> TASK REQUIREMENTS:
Within the listing below, locate all lines containing the word "Update". Copy each one.

——

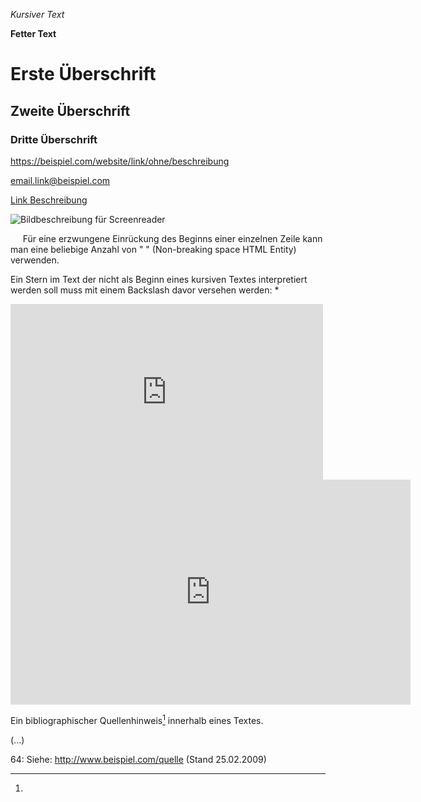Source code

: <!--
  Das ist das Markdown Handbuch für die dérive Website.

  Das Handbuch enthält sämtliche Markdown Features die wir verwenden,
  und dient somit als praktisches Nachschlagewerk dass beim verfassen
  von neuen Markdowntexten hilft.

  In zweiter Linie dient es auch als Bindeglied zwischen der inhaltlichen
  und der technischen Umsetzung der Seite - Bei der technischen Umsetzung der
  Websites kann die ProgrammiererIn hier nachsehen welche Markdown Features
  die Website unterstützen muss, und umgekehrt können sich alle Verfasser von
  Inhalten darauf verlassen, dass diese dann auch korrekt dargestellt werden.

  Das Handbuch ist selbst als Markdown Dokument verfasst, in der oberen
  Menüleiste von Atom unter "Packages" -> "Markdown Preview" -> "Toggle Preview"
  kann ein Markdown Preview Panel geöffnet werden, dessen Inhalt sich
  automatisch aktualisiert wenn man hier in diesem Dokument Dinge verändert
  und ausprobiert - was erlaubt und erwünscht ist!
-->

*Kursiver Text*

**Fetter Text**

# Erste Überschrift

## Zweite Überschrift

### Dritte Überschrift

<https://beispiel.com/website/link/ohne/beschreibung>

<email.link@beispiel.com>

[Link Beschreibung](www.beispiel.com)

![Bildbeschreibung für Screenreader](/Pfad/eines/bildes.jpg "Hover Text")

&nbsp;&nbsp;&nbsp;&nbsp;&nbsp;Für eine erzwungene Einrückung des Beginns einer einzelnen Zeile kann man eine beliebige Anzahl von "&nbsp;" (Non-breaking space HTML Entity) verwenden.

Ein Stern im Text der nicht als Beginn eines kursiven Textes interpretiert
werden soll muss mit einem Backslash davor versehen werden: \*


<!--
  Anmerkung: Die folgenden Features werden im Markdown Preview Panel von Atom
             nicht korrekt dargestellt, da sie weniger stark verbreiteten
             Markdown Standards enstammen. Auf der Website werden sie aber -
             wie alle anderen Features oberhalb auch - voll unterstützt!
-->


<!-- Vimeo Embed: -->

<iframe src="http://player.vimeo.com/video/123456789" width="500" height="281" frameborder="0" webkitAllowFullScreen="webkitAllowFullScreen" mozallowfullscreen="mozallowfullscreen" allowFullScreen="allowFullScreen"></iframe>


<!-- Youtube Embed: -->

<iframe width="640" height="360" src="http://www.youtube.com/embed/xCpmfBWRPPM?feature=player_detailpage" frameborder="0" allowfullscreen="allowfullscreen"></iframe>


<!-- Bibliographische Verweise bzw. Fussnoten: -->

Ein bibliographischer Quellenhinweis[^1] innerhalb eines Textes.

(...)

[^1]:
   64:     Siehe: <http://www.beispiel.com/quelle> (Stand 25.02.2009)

——

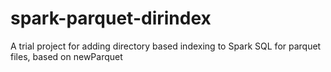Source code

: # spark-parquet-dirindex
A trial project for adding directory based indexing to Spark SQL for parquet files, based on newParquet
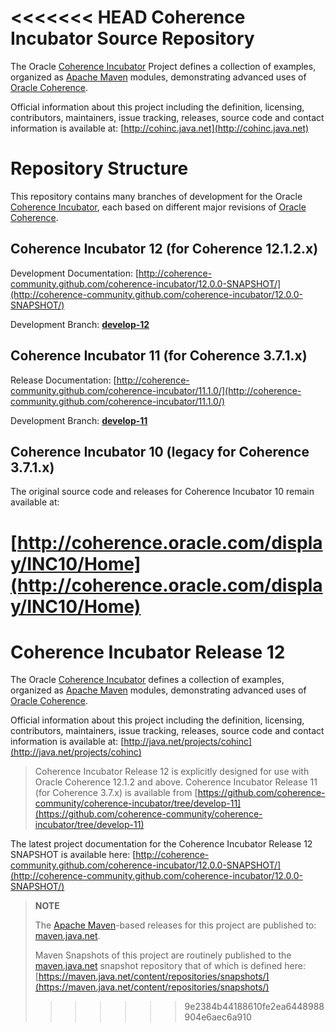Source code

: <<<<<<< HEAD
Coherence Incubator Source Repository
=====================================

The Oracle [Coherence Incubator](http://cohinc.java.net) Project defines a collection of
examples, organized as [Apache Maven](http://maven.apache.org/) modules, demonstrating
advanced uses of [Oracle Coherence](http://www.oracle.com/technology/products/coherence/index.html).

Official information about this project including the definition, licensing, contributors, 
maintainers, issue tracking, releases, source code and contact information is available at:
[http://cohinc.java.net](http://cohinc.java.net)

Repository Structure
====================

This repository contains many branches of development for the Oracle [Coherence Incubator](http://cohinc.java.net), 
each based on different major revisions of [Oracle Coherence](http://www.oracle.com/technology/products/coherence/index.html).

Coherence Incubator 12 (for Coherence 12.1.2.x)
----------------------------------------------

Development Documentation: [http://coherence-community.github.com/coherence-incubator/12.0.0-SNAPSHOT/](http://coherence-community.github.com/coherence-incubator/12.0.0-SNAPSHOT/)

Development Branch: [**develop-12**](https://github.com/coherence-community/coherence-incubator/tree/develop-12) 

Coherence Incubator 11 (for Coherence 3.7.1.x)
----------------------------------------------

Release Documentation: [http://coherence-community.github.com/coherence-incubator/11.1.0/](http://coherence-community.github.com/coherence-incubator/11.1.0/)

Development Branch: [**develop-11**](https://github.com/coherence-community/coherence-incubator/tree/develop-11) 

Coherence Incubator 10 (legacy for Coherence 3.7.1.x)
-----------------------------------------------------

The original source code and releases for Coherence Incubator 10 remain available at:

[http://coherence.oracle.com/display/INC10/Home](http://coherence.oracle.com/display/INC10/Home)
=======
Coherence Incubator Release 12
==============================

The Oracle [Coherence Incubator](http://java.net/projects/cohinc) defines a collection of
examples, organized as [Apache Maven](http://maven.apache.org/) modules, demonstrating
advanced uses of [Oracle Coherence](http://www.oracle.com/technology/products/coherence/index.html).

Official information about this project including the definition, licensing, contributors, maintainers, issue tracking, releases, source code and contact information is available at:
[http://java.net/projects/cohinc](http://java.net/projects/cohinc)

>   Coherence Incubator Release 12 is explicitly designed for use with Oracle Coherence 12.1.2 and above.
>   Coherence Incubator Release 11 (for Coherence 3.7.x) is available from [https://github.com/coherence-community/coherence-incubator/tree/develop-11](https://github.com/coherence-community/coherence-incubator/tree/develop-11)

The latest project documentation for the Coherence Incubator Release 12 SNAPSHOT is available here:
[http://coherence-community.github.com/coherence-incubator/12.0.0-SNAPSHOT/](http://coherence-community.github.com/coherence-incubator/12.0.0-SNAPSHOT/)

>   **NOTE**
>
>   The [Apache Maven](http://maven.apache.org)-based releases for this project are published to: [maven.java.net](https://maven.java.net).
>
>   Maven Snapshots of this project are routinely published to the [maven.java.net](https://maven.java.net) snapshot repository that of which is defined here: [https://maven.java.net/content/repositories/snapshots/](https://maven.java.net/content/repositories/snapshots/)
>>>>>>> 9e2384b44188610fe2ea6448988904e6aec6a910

——

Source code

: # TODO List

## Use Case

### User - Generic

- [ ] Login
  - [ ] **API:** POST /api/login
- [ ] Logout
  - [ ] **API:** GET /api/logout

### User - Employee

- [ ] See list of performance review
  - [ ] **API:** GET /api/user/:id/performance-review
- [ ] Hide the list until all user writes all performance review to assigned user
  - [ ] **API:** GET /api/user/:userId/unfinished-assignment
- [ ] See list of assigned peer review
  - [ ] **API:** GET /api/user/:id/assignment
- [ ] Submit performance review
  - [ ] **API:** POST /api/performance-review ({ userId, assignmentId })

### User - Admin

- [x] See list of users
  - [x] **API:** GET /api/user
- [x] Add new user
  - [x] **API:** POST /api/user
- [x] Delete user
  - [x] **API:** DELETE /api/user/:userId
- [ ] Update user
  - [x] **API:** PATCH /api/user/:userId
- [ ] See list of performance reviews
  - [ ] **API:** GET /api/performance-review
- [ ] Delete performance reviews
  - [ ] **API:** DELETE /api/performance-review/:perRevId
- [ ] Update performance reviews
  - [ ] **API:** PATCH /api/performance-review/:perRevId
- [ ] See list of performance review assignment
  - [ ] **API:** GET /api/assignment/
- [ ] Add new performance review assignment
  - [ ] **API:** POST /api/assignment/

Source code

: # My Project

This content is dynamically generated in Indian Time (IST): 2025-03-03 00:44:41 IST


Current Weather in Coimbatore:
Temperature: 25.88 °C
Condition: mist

——

> ANSWER SPACE:
- [ ] Update user
- [ ] Update performance reviews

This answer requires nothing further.